▶ To do: Below are entries; copy exactly the lines from the one with "2. 当団体は、利用登録の申" through the one with "5. その他反社会的な内容を含み他人に不快感を与える表現", both included, and leave out the rest.

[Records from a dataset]
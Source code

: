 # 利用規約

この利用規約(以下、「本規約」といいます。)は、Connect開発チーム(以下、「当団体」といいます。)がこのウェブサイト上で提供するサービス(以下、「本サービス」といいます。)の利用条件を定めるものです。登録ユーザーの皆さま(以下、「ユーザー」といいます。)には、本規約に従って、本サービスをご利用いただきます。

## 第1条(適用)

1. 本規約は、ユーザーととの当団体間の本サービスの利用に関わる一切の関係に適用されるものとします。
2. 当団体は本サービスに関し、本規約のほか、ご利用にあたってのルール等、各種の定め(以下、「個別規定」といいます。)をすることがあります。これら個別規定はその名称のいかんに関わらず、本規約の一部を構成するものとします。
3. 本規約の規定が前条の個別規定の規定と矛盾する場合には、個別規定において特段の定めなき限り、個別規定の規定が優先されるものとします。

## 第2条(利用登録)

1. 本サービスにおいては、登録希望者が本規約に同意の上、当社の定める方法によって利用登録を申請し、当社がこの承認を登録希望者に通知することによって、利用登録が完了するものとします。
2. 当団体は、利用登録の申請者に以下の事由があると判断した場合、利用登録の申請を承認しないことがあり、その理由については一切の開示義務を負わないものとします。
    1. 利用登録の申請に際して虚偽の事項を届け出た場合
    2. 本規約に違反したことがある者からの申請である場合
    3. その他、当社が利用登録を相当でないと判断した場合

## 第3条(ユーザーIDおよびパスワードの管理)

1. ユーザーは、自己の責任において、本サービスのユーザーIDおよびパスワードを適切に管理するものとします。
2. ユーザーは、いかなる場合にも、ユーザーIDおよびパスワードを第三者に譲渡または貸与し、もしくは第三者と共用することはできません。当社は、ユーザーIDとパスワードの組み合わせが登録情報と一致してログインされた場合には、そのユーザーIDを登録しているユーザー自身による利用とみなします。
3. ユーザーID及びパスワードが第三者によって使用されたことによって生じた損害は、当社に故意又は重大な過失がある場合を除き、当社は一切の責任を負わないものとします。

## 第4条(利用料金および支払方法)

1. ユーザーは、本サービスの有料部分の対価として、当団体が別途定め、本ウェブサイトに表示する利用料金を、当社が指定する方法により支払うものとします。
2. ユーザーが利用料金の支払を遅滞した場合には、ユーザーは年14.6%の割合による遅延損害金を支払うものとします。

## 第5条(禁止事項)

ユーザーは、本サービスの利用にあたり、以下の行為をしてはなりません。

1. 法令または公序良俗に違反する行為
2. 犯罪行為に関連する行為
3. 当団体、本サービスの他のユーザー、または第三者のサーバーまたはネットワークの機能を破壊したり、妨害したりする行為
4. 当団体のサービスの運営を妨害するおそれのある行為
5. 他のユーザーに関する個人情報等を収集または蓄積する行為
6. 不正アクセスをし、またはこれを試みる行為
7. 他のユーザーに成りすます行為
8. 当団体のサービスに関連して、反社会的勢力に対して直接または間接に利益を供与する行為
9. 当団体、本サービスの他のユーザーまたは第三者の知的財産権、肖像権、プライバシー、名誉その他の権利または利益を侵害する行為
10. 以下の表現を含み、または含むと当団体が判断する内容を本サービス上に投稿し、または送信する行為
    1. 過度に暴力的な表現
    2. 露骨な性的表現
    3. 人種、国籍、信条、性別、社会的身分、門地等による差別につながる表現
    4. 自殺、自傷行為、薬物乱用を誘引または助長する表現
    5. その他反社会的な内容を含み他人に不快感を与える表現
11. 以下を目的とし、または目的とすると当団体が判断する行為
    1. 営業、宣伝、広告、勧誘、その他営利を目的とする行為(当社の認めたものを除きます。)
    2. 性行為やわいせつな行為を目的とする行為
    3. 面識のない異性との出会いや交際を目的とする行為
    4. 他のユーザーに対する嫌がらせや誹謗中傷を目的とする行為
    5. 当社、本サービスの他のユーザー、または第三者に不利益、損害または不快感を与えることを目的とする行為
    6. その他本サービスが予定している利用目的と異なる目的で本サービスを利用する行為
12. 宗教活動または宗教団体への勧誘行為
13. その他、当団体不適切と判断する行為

▶ Exercise output:
2. 当団体は、利用登録の申請者に以下の事由があると判断した場合、利用登録の申請を承認しないことがあり、その理由については一切の開示義務を負わないものとします。
    1. 利用登録の申請に際して虚偽の事項を届け出た場合
    2. 本規約に違反したことがある者からの申請である場合
    3. その他、当社が利用登録を相当でないと判断した場合

## 第3条(ユーザーIDおよびパスワードの管理)

1. ユーザーは、自己の責任において、本サービスのユーザーIDおよびパスワードを適切に管理するものとします。
2. ユーザーは、いかなる場合にも、ユーザーIDおよびパスワードを第三者に譲渡または貸与し、もしくは第三者と共用することはできません。当社は、ユーザーIDとパスワードの組み合わせが登録情報と一致してログインされた場合には、そのユーザーIDを登録しているユーザー自身による利用とみなします。
3. ユーザーID及びパスワードが第三者によって使用されたことによって生じた損害は、当社に故意又は重大な過失がある場合を除き、当社は一切の責任を負わないものとします。

## 第4条(利用料金および支払方法)

1. ユーザーは、本サービスの有料部分の対価として、当団体が別途定め、本ウェブサイトに表示する利用料金を、当社が指定する方法により支払うものとします。
2. ユーザーが利用料金の支払を遅滞した場合には、ユーザーは年14.6%の割合による遅延損害金を支払うものとします。

## 第5条(禁止事項)

ユーザーは、本サービスの利用にあたり、以下の行為をしてはなりません。

1. 法令または公序良俗に違反する行為
2. 犯罪行為に関連する行為
3. 当団体、本サービスの他のユーザー、または第三者のサーバーまたはネットワークの機能を破壊したり、妨害したりする行為
4. 当団体のサービスの運営を妨害するおそれのある行為
5. 他のユーザーに関する個人情報等を収集または蓄積する行為
6. 不正アクセスをし、またはこれを試みる行為
7. 他のユーザーに成りすます行為
8. 当団体のサービスに関連して、反社会的勢力に対して直接または間接に利益を供与する行為
9. 当団体、本サービスの他のユーザーまたは第三者の知的財産権、肖像権、プライバシー、名誉その他の権利または利益を侵害する行為
10. 以下の表現を含み、または含むと当団体が判断する内容を本サービス上に投稿し、または送信する行為
    1. 過度に暴力的な表現
    2. 露骨な性的表現
    3. 人種、国籍、信条、性別、社会的身分、門地等による差別につながる表現
    4. 自殺、自傷行為、薬物乱用を誘引または助長する表現
    5. その他反社会的な内容を含み他人に不快感を与える表現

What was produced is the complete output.